• _ENTRIES PROVIDED_:
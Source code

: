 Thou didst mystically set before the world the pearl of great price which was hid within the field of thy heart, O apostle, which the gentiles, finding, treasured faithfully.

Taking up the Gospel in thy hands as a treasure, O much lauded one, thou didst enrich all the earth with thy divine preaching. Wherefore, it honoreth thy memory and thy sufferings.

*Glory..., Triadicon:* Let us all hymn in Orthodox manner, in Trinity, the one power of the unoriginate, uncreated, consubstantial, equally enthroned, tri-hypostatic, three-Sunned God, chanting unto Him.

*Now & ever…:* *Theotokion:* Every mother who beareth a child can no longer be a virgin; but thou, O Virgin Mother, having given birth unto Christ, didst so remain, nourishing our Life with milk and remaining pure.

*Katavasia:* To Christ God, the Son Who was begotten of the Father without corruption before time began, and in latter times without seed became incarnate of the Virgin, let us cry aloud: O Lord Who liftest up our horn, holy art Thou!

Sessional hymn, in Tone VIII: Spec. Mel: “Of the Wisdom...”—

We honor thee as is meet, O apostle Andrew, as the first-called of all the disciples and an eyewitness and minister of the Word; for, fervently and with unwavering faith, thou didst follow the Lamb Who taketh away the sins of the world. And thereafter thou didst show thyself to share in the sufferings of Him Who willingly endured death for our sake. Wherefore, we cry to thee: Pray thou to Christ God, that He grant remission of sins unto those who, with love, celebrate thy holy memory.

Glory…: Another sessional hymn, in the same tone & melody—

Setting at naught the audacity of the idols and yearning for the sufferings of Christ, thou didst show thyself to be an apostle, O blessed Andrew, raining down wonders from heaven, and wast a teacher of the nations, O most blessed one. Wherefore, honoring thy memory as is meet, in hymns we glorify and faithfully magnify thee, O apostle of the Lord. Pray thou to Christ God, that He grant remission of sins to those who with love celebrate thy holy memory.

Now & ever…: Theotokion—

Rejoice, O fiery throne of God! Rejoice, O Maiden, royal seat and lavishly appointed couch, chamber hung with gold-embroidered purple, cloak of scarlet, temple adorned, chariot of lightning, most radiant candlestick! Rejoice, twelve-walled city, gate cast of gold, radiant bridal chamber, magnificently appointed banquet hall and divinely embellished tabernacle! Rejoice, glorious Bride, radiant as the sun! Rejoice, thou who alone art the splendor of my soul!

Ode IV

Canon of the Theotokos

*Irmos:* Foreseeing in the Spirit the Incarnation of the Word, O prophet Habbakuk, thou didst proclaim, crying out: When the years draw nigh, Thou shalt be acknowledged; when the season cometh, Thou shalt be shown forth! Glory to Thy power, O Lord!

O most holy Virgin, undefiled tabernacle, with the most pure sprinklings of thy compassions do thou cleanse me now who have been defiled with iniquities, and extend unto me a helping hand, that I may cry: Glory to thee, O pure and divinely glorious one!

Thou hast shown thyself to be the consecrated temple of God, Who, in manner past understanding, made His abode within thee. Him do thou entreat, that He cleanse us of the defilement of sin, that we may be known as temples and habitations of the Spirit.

• _EXERCISE INSTRUCTIONS_: Extract the lines above, from the first one through the one containing "Now & ever…: Theotokion—", and return only those, unchanged.

• _WRITTEN RESPONSE_:
Source code

: Thou didst mystically set before the world the pearl of great price which was hid within the field of thy heart, O apostle, which the gentiles, finding, treasured faithfully.

Taking up the Gospel in thy hands as a treasure, O much lauded one, thou didst enrich all the earth with thy divine preaching. Wherefore, it honoreth thy memory and thy sufferings.

*Glory..., Triadicon:* Let us all hymn in Orthodox manner, in Trinity, the one power of the unoriginate, uncreated, consubstantial, equally enthroned, tri-hypostatic, three-Sunned God, chanting unto Him.

*Now & ever…:* *Theotokion:* Every mother who beareth a child can no longer be a virgin; but thou, O Virgin Mother, having given birth unto Christ, didst so remain, nourishing our Life with milk and remaining pure.

*Katavasia:* To Christ God, the Son Who was begotten of the Father without corruption before time began, and in latter times without seed became incarnate of the Virgin, let us cry aloud: O Lord Who liftest up our horn, holy art Thou!

Sessional hymn, in Tone VIII: Spec. Mel: “Of the Wisdom...”—

We honor thee as is meet, O apostle Andrew, as the first-called of all the disciples and an eyewitness and minister of the Word; for, fervently and with unwavering faith, thou didst follow the Lamb Who taketh away the sins of the world. And thereafter thou didst show thyself to share in the sufferings of Him Who willingly endured death for our sake. Wherefore, we cry to thee: Pray thou to Christ God, that He grant remission of sins unto those who, with love, celebrate thy holy memory.

Glory…: Another sessional hymn, in the same tone & melody—

Setting at naught the audacity of the idols and yearning for the sufferings of Christ, thou didst show thyself to be an apostle, O blessed Andrew, raining down wonders from heaven, and wast a teacher of the nations, O most blessed one. Wherefore, honoring thy memory as is meet, in hymns we glorify and faithfully magnify thee, O apostle of the Lord. Pray thou to Christ God, that He grant remission of sins to those who with love celebrate thy holy memory.

Now & ever…: Theotokion—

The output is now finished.